__WHAT THIS TASK INVOLVES__
Return copies of the lines below that mention "service".

(Saved data entries)
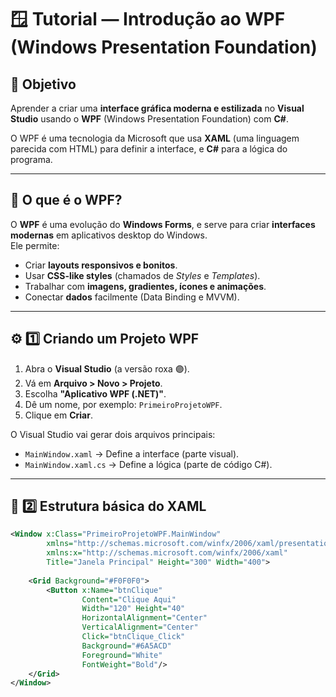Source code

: # 🪟 Tutorial — Introdução ao WPF (Windows Presentation Foundation)

## 🎯 Objetivo
Aprender a criar uma **interface gráfica moderna e estilizada** no **Visual Studio** usando o **WPF** (Windows Presentation Foundation) com **C#**.

O WPF é uma tecnologia da Microsoft que usa **XAML** (uma linguagem parecida com HTML) para definir a interface, e **C#** para a lógica do programa.

---

## 🧩 O que é o WPF?

O **WPF** é uma evolução do **Windows Forms**, e serve para criar **interfaces modernas** em aplicativos desktop do Windows.  
Ele permite:
- Criar **layouts responsivos e bonitos**.
- Usar **CSS-like styles** (chamados de *Styles* e *Templates*).
- Trabalhar com **imagens, gradientes, ícones e animações**.
- Conectar **dados** facilmente (Data Binding e MVVM).

---

## ⚙️ 1️⃣ Criando um Projeto WPF

1. Abra o **Visual Studio** (a versão roxa 🟣).
2. Vá em **Arquivo > Novo > Projeto**.
3. Escolha **"Aplicativo WPF (.NET)"**.
4. Dê um nome, por exemplo: `PrimeiroProjetoWPF`.
5. Clique em **Criar**.

O Visual Studio vai gerar dois arquivos principais:
- `MainWindow.xaml` → Define a interface (parte visual).
- `MainWindow.xaml.cs` → Define a lógica (parte de código C#).

---

## 🎨 2️⃣ Estrutura básica do XAML

```xml
<Window x:Class="PrimeiroProjetoWPF.MainWindow"
        xmlns="http://schemas.microsoft.com/winfx/2006/xaml/presentation"
        xmlns:x="http://schemas.microsoft.com/winfx/2006/xaml"
        Title="Janela Principal" Height="300" Width="400">
    
    <Grid Background="#F0F0F0">
        <Button x:Name="btnClique" 
                Content="Clique Aqui" 
                Width="120" Height="40" 
                HorizontalAlignment="Center" 
                VerticalAlignment="Center"
                Click="btnClique_Click"
                Background="#6A5ACD"
                Foreground="White"
                FontWeight="Bold"/>
    </Grid>
</Window>
```
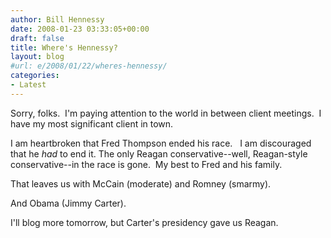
 ```yaml
---
author: Bill Hennessy
date: 2008-01-23 03:33:05+00:00
draft: false
title: Where's Hennessy?
layout: blog
#url: e/2008/01/22/wheres-hennessy/
categories:
- Latest
---
```


Sorry, folks.  I'm paying attention to the world in between client meetings.  I have my most significant client in town.

I am heartbroken that Fred Thompson ended his race.   I am discouraged that he _had_ to end it. The only Reagan conservative--well, Reagan-style conservative--in the race is gone.  My best to Fred and his family.

That leaves us with McCain (moderate) and Romney (smarmy).

And Obama (Jimmy Carter).

I'll blog more tomorrow, but Carter's presidency gave us Reagan.

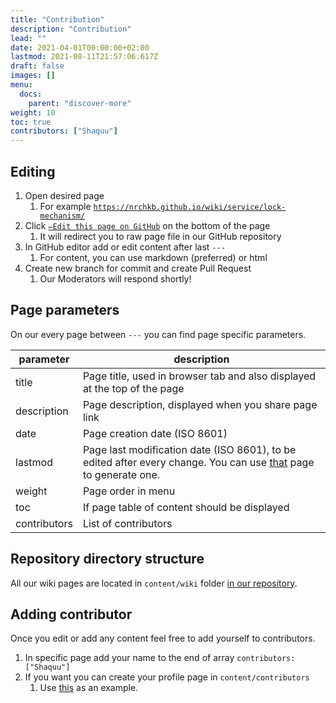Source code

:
 ```yaml
---
title: "Contribution"
description: "Contribution"
lead: ""
date: 2021-04-01T00:00:00+02:00
lastmod: 2021-08-11T21:57:06.617Z
draft: false
images: []
menu:
  docs:
    parent: "discover-more"
weight: 10
toc: true
contributors: ["Shaquu"]
---
```


## Editing

1. Open desired page
   1. For example [`https://nrchkb.github.io/wiki/service/lock-mechanism/`](https://nrchkb.github.io/wiki/service/lock-mechanism/)
2. Click [`✏️Edit this page on GitHub`](https://github.com/NRCHKB/NRCHKB.github.io/blob/master/content/wiki/service/lock-mechanism/index.md) on the bottom of the page
   1. It will redirect you to raw page file in our GitHub repository
3. In GitHub editor add or edit content after last `---`
   1. For content, you can use markdown (preferred) or html
4. Create new branch for commit and create Pull Request
   1. Our Moderators will respond shortly!

## Page parameters

On our every page between `---` you can find page specific parameters.

| parameter | description |
|---|---|
| title | Page title, used in browser tab and also displayed at the top of the page |
| description | Page description, displayed when you share page link |
| date | Page creation date (ISO 8601) |
| lastmod | Page last modification date (ISO 8601), to be edited after every change. You can use [that](https://www.timestamp-converter.com/) page to generate one. |
| weight | Page order in menu |
| toc | If page table of content should be displayed |
| contributors | List of contributors |

## Repository directory structure

All our wiki pages are located in `content/wiki` folder [in our repository](https://github.com/NRCHKB/NRCHKB.github.io/tree/master/content/wiki).

## Adding contributor
Once you edit or add any content feel free to add yourself to contributors.

1. In specific page add your name to the end of array `contributors: ["Shaquu"]`
2. If you want you can create your profile page in `content/contributors`
   1. Use [this](https://github.com/NRCHKB/NRCHKB.github.io/blob/master/content/contributors/shaquu/_index.md) as an example.
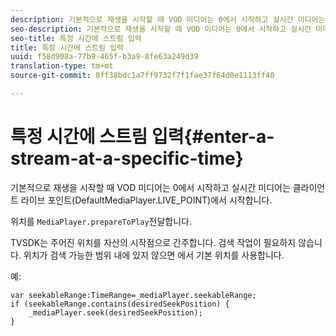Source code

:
 ```yaml
---
description: 기본적으로 재생을 시작할 때 VOD 미디어는 0에서 시작하고 실시간 미디어는 클라이언트 라이브 포인트(DefaultMediaPlayer.LIVE_POINT)에서 시작합니다.
seo-description: 기본적으로 재생을 시작할 때 VOD 미디어는 0에서 시작하고 실시간 미디어는 클라이언트 라이브 포인트(DefaultMediaPlayer.LIVE_POINT)에서 시작합니다.
seo-title: 특정 시간에 스트림 입력
title: 특정 시간에 스트림 입력
uuid: f58d908a-77b9-465f-b3a9-8fe63a249d39
translation-type: tm+mt
source-git-commit: 8ff38bdc1a7ff9732f7f1fae37f64d0e1113ff40

---
```



# 특정 시간에 스트림 입력{#enter-a-stream-at-a-specific-time}

기본적으로 재생을 시작할 때 VOD 미디어는 0에서 시작하고 실시간 미디어는 클라이언트 라이브 포인트(DefaultMediaPlayer.LIVE_POINT)에서 시작합니다.

위치를 `MediaPlayer.prepareToPlay`전달합니다.

TVSDK는 주어진 위치를 자산의 시작점으로 간주합니다. 검색 작업이 필요하지 않습니다. 위치가 검색 가능한 범위 내에 있지 않으면 에서 기본 위치를 사용합니다.

예:

```
var seekableRange:TimeRange=_mediaPlayer.seekableRange; 
if (seekableRange.contains(desiredSeekPosition) { 
    _mediaPlayer.seek(desiredSeekPosition); 
}
```
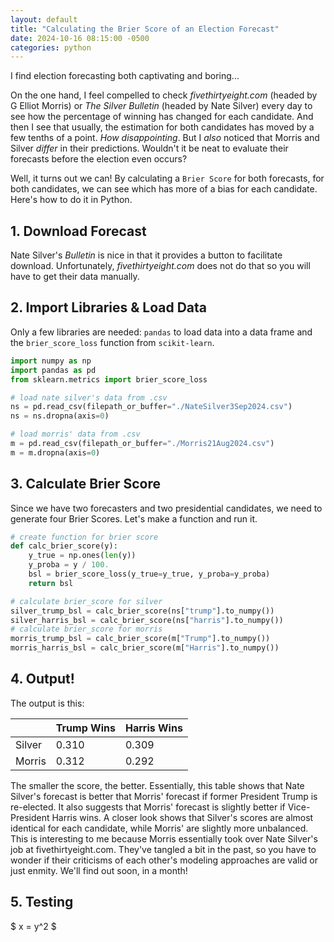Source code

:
 ```yaml
---
layout: default
title: "Calculating the Brier Score of an Election Forecast"
date: 2024-10-16 08:15:00 -0500
categories: python
---
```


I find election forecasting both captivating and boring...

On the one hand, I feel compelled to check _fivethirtyeight.com_ (headed by G Elliot Morris)
or _The Silver Bulletin_ (headed by Nate Silver) every day to see how the percentage of winning has changed for each candidate. And then I see that usually, the estimation 
for both candidates has moved by a few tenths of a point. _How disappointing_. But I _also_ noticed that Morris and Silver
_differ_ in their predictions. Wouldn't it be neat to evaluate their forecasts before the election even occurs?

Well, it turns out we can! By calculating a `Brier Score` for both forecasts, for both candidates, we can see which has more
of a bias for each candidate. Here's how to do it in Python. 

## 1. Download Forecast
Nate Silver's _Bulletin_ is nice in that it provides a button to facilitate download. Unfortunately, _fivethirtyeight.com_ does not do that
so you will have to get their data manually. 

## 2. Import Libraries & Load Data
Only a few libraries are needed: `pandas` to load data into a data frame and the `brier_score_loss` function from `scikit-learn`. 

```python
import numpy as np
import pandas as pd
from sklearn.metrics import brier_score_loss

# load nate silver's data from .csv
ns = pd.read_csv(filepath_or_buffer="./NateSilver3Sep2024.csv")
ns = ns.dropna(axis=0)

# load morris' data from .csv
m = pd.read_csv(filepath_or_buffer="./Morris21Aug2024.csv")
m = m.dropna(axis=0)
```

## 3. Calculate Brier Score
Since we have two forecasters and two presidential candidates, we need to generate four Brier Scores. 
Let's make a function and run it. 

```python
# create function for brier score
def calc_brier_score(y):
    y_true = np.ones(len(y))
    y_proba = y / 100.
    bsl = brier_score_loss(y_true=y_true, y_proba=y_proba)
    return bsl

# calculate brier_score for silver
silver_trump_bsl = calc_brier_score(ns["trump"].to_numpy())
silver_harris_bsl = calc_brier_score(ns["harris"].to_numpy())
# calculate brier_score for morris
morris_trump_bsl = calc_brier_score(m["Trump"].to_numpy())
morris_harris_bsl = calc_brier_score(m["Harris"].to_numpy())
```

## 4. Output!

The output is this: 

|        | Trump Wins | Harris Wins |
|:-------|:-----------|:------------|
| Silver | 0.310      | 0.309       |
| Morris | 0.312      | 0.292       |

The smaller the score, the better. Essentially, this table shows that Nate Silver's forecast is better that Morris' 
forecast if former President Trump is re-elected. It also suggests that Morris' forecast is slightly better if Vice-President Harris 
wins. A closer look shows that Silver's scores are almost identical for each candidate, while Morris' are slightly more 
unbalanced. This is interesting to me because Morris essentially took over Nate Silver's job at fivethirtyeight.com. 
They've tangled a bit in the past, so you have to wonder if their criticisms of each other's modeling approaches are 
valid or just enmity.  We'll find out soon, in a month!

## 5. Testing

$ x = y^2 $
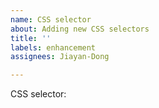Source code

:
 ```yaml
---
name: CSS selector
about: Adding new CSS selectors
title: ''
labels: enhancement
assignees: Jiayan-Dong

---
```


CSS selector:
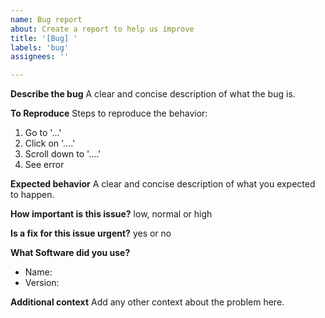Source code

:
 ```yaml
---
name: Bug report
about: Create a report to help us improve
title: '[Bug] '
labels: 'bug'
assignees: ''

---
```


**Describe the bug**
A clear and concise description of what the bug is.

**To Reproduce**
Steps to reproduce the behavior:
1. Go to '...'
2. Click on '....'
3. Scroll down to '....'
4. See error

**Expected behavior**
A clear and concise description of what you expected to happen.

**How important is this issue?**
low, normal or high

**Is a fix for this issue urgent?**
yes or no

**What Software did you use?**
 - Name: 
 - Version: 

**Additional context**
Add any other context about the problem here.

__RESPONSE__
   1. For example [`https://nrchkb.github.io/wiki/service/lock-mechanism/`](https://nrchkb.github.io/wiki/service/lock-mechanism/)
2. Click [`✏️Edit this page on GitHub`](https://github.com/NRCHKB/NRCHKB.github.io/blob/master/content/wiki/service/lock-mechanism/index.md) on the bottom of the page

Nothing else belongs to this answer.